Extend Media Expands Video Delivery Options for Cable Providers—But Will They Bite Fast Enough to Stop Defections?

4/9/09Follow @wroush

Last month I connected by phone with Extend Media‘s founder and president Keith Kocho. At the time, Kocho was sole leader of the Boston-based startup, which makes video management software for media companies. Given that Extend specializes in delivering video content across multiple platforms—over the broadband Internet to PCs, over traditional cable networks to TV sets, and over wireless networks to mobile phones—Kocho keeps a close eye on the tumult in the video entertainment industry, and I wanted to get his take on where things are heading and where the business opportunities lie.

As it happens, Extend generated some news shortly after my interview with Kocho. The company hired a CEO, a former venture partner from Menlo Park, CA-based Blue Run Ventures named Tom MacIsaac. Before his spin in the venture world MacIsaac led an Internet video infrastructure provider called Lightningcast, which was acquired by AOL in 2006. His experience working with content owners and distributors such as Comcast, Hulu, Time Warner Cable, and Verizon should serve him well at Extend, which has supplied its OpenCASE multi-platform video delivery software to AT&T, Bell Canada, and a few other big customers, but is looking to sell the system to more types of media organizations in more countries around the world.

Kocho, a Canadian expat, remains as president of Extend, which is funded by Venrock Associates, Atlas Venture, and TVM Capital and just collected a $10 million Series C round in December, bringing its total funding to more than $30 million. He’s been a voice of optimism in the industry, predicting that the economic downturn might actually translate into a boost for digital video providers as consumers look for free, advertising-supported entertainment. But in our conversation we focused mostly on the challenges faced by traditional cable and satellite TV providers as their customers become aware of the exploding options for accessing video on the Internet and their mobile devices. Extend has some cool technology that could help cable companies give their subscribers compelling reasons to stay—but nobody, including Kocho, can predict whether they’ll adopt it fast enough to stop the bleeding. Here’s an edited version of our talk:

Xconomy: There were some interesting statistics from Nielsen recently. They found that among people who watch video on their mobile devices, the average amount of time spent was nearly four hours per month. That’s one of the trends that Extend Media is trying to position itself to support, is it not?

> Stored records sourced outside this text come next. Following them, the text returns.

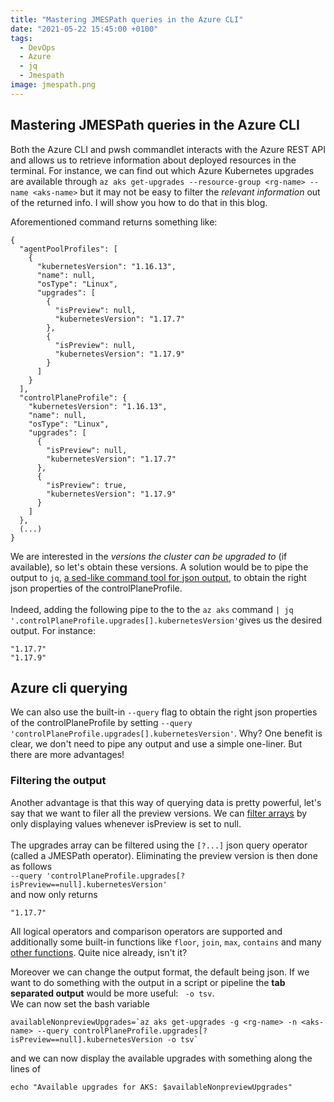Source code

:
 ```yaml
---
title: "Mastering JMESPath queries in the Azure CLI"
date: "2021-05-22 15:45:00 +0100"
tags:
  - DevOps
  - Azure
  - jq
  - Jmespath
image: jmespath.png
---
```


## Mastering JMESPath queries in the Azure CLI

Both the Azure CLI and pwsh commandlet interacts with the Azure REST API and allows us to retrieve information about deployed resources in the terminal.
For instance, we can find out which Azure Kubernetes upgrades are available through `az aks get-upgrades --resource-group <rg-name> --name <aks-name>`
but it may not be easy to filter the _relevant information_ out of the returned info. I will show you how to do that in this blog.

Aforementioned command returns something like:

```
{
  "agentPoolProfiles": [
    {
      "kubernetesVersion": "1.16.13",
      "name": null,
      "osType": "Linux",
      "upgrades": [
        {
          "isPreview": null,
          "kubernetesVersion": "1.17.7"
        },
        {
          "isPreview": null,
          "kubernetesVersion": "1.17.9"
        }
      ]
    }
  ],
  "controlPlaneProfile": {
    "kubernetesVersion": "1.16.13",
    "name": null,
    "osType": "Linux",
    "upgrades": [
      {
        "isPreview": null,
        "kubernetesVersion": "1.17.7"
      },
      {
        "isPreview": true,
        "kubernetesVersion": "1.17.9"
      }
    ]
  },
  (...)
}
```

We are interested in the _versions the cluster can be upgraded to_ (if available), so let's obtain these versions.
A solution would be to pipe the output to `jq`, [a sed-like command tool for json output](https://stedolan.github.io/jq/), to obtain the right json properties of the controlPlaneProfile.\
\
Indeed, adding the following pipe to the to the `az aks` command `| jq '.controlPlaneProfile.upgrades[].kubernetesVersion'`gives us the desired output. For instance:

```
"1.17.7"
"1.17.9"
```

## Azure cli querying

We can also use the built-in `--query` flag to obtain the right json properties of the controlPlaneProfile by setting `--query 'controlPlaneProfile.upgrades[].kubernetesVersion'`. Why? One benefit is clear, we don't need to pipe any output and use a simple one-liner. But there are more advantages!

### Filtering the output

Another advantage is that this way of querying data is pretty powerful, let's say that we want to filer all the preview versions. We can [filter arrays](https://docs.microsoft.com/en-us/cli/azure/query-azure-cli?view=azure-cli-latest#filter-arrays) by only displaying values whenever isPreview is set to null.\
\
The upgrades array can be filtered using the `[?...]` json query operator (called a JMESPath operator). Eliminating the preview version is then done as follows \
`--query 'controlPlaneProfile.upgrades[?isPreview==null].kubernetesVersion'`\
and now only returns

```
"1.17.7"
```

All logical operators and comparison operators are supported and additionally some built-in functions like `floor`, `join`, `max`, `contains` and many [other functions](https://jmespath.org/specification.html#built-in-functions).
Quite nice already, isn't it?

Moreover we can change the output format, the default being json. If we want to do something with the output in a script or pipeline the **tab separated output** would be more useful: ` -o tsv`.\
We can now set the bash variable

```
availableNonpreviewUpgrades=`az aks get-upgrades -g <rg-name> -n <aks-name> --query controlPlaneProfile.upgrades[?isPreview==null].kubernetesVersion -o tsv`
```

and we can now display the available upgrades with something along the lines of

```
echo "Available upgrades for AKS: $availableNonpreviewUpgrades"
```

Keith Kocho: The notion of mobile access to content on the “third screen” is definitely a consistent and growing trend. But whether or not it is specifically mobile phones, and in particular whether the content is streamed to mobile phones over existing carrier networks, is really a question at the moment. We are definitely seeing uptake in our customers supporting this class of devices. But the primary way for consumers to get content on those devices is local sync, which is increasingly accomplished via Wi-Fi. My son is a good example. He’s got an iPod Touch, and he’s constantly watching video on the thing, but all of that is streamed over our local Wi-Fi network. I think that’s quite consistent with what we’re seeing. From a carrier perspective, it’s much more cost-effective and scalable to get this rich media into the home or the workplace via a terrestrial broadband network and deliver it via some kind of hub device.

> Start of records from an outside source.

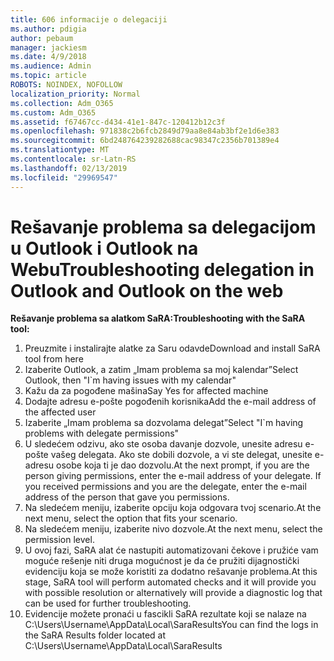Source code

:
```yaml
---
title: 606 informacije o delegaciji
ms.author: pdigia
author: pebaum
manager: jackiesm
ms.date: 4/9/2018
ms.audience: Admin
ms.topic: article
ROBOTS: NOINDEX, NOFOLLOW
localization_priority: Normal
ms.collection: Adm_O365
ms.custom: Adm_O365
ms.assetid: f67467cc-d434-41e1-847c-120412b12c3f
ms.openlocfilehash: 971838c2b6fcb2849d79aa8e84ab3bf2e1d6e383
ms.sourcegitcommit: 6bd248764239282688cac98347c2356b701389e4
ms.translationtype: MT
ms.contentlocale: sr-Latn-RS
ms.lasthandoff: 02/13/2019
ms.locfileid: "29969547"
---
```

# <a name="troubleshooting-delegation-in-outlook-and-outlook-on-the-web"></a><span data-ttu-id="43aed-102">Rešavanje problema sa delegacijom u Outlook i Outlook na Webu</span><span class="sxs-lookup"><span data-stu-id="43aed-102">Troubleshooting delegation in Outlook and Outlook on the web</span></span>

<span data-ttu-id="43aed-103">**Rešavanje problema sa alatkom SaRA:**</span><span class="sxs-lookup"><span data-stu-id="43aed-103">**Troubleshooting with the SaRA tool:**</span></span>

1. <span data-ttu-id="43aed-104">Preuzmite i instalirajte alatke za Saru odavde</span><span class="sxs-lookup"><span data-stu-id="43aed-104">Download and install SaRA tool from here</span></span>
1. <span data-ttu-id="43aed-105">Izaberite Outlook, a zatim „Imam problema sa moj kalendar”</span><span class="sxs-lookup"><span data-stu-id="43aed-105">Select Outlook, then "I\`m having issues with my calendar"</span></span>
1. <span data-ttu-id="43aed-106">Kažu da za pogođene mašina</span><span class="sxs-lookup"><span data-stu-id="43aed-106">Say Yes for affected machine</span></span>
1. <span data-ttu-id="43aed-107">Dodajte adresu e-pošte pogođenih korisnika</span><span class="sxs-lookup"><span data-stu-id="43aed-107">Add the e-mail address of the affected user</span></span>
1. <span data-ttu-id="43aed-108">Izaberite „Imam problema sa dozvolama delegat”</span><span class="sxs-lookup"><span data-stu-id="43aed-108">Select "I\`m having problems with delegate permissions"</span></span>
1. <span data-ttu-id="43aed-p101">U sledećem odzivu, ako ste osoba davanje dozvole, unesite adresu e-pošte vašeg delegata. Ako ste dobili dozvole, a vi ste delegat, unesite e-adresu osobe koja ti je dao dozvolu.</span><span class="sxs-lookup"><span data-stu-id="43aed-p101">At the next prompt, if you are the person giving permissions, enter the e-mail address of your delegate. If you received permissions and you are the delegate, enter the e-mail address of the person that gave you permissions.</span></span>
1. <span data-ttu-id="43aed-111">Na sledećem meniju, izaberite opciju koja odgovara tvoj scenario.</span><span class="sxs-lookup"><span data-stu-id="43aed-111">At the next menu, select the option that fits your scenario.</span></span> 
1. <span data-ttu-id="43aed-112">Na sledećem meniju, izaberite nivo dozvole.</span><span class="sxs-lookup"><span data-stu-id="43aed-112">At the next menu, select the permission level.</span></span>
1. <span data-ttu-id="43aed-113">U ovoj fazi, SaRA alat će nastupiti automatizovani čekove i pružiće vam moguće rešenje niti druga mogućnost je da će pružiti dijagnostički evidenciju koja se može koristiti za dodatno rešavanje problema.</span><span class="sxs-lookup"><span data-stu-id="43aed-113">At this stage, SaRA tool will perform automated checks and it will provide you with possible resolution or alternatively will provide a diagnostic log that can be used for further troubleshooting.</span></span>
1. <span data-ttu-id="43aed-114">Evidencije možete pronaći u fascikli SaRA rezultate koji se nalaze na C:\Users\Username\AppData\Local\SaraResults</span><span class="sxs-lookup"><span data-stu-id="43aed-114">You can find the logs in the SaRA Results folder located at C:\Users\Username\AppData\Local\SaraResults</span></span>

We see mobility happening in two ways. One is just the vanilla, “Hey, would you like to take this content with you on your commute?” or whatever. The second is application switching—the transience of how you’re viewing the content. Being able to stop viewing a program on the big screen and pick it up on the mobile phone when you leave the house—those kinds of things are the areas where we’re seeing a great deal of traction with providers. In the world going forward, everyone is going to have the same content; they’ll all be trying to provide it in the highest quality possible, up to high-definition; and they will all have to deal with the same available bandwidth. So the way you pitch it to consumers is by allowing them to use “sticky” platforms that go across devices. That’s the way you differentiate.

X: So I’m assuming that this device-switching is one of the things Extend’s technology enables.

KK: This is one class of features our technology provides—that multi screen experience. There is a bunch of sophistication on the back end required to make that possible, not the least of which is that the delivery mode might be different from device to device—it might be streamed, downloaded, or cached. Also, there’s the notion of linking the status or state of your viewing experience with your profile, and within your profile is a set of devices that we already know the characteristics of; it’s a bookmarking function that we use to maintain the state of the asset you are using as you go to another device.

We’re heading into a world where to be able to market yourself effectively to sophisticated consumers, these features are things [cable or satellite companies] must have. They have to have ways to serve the same content across all three screens [TVs, PCs, and mobile devices]. What the providers don’t want to have happen is … Next Page »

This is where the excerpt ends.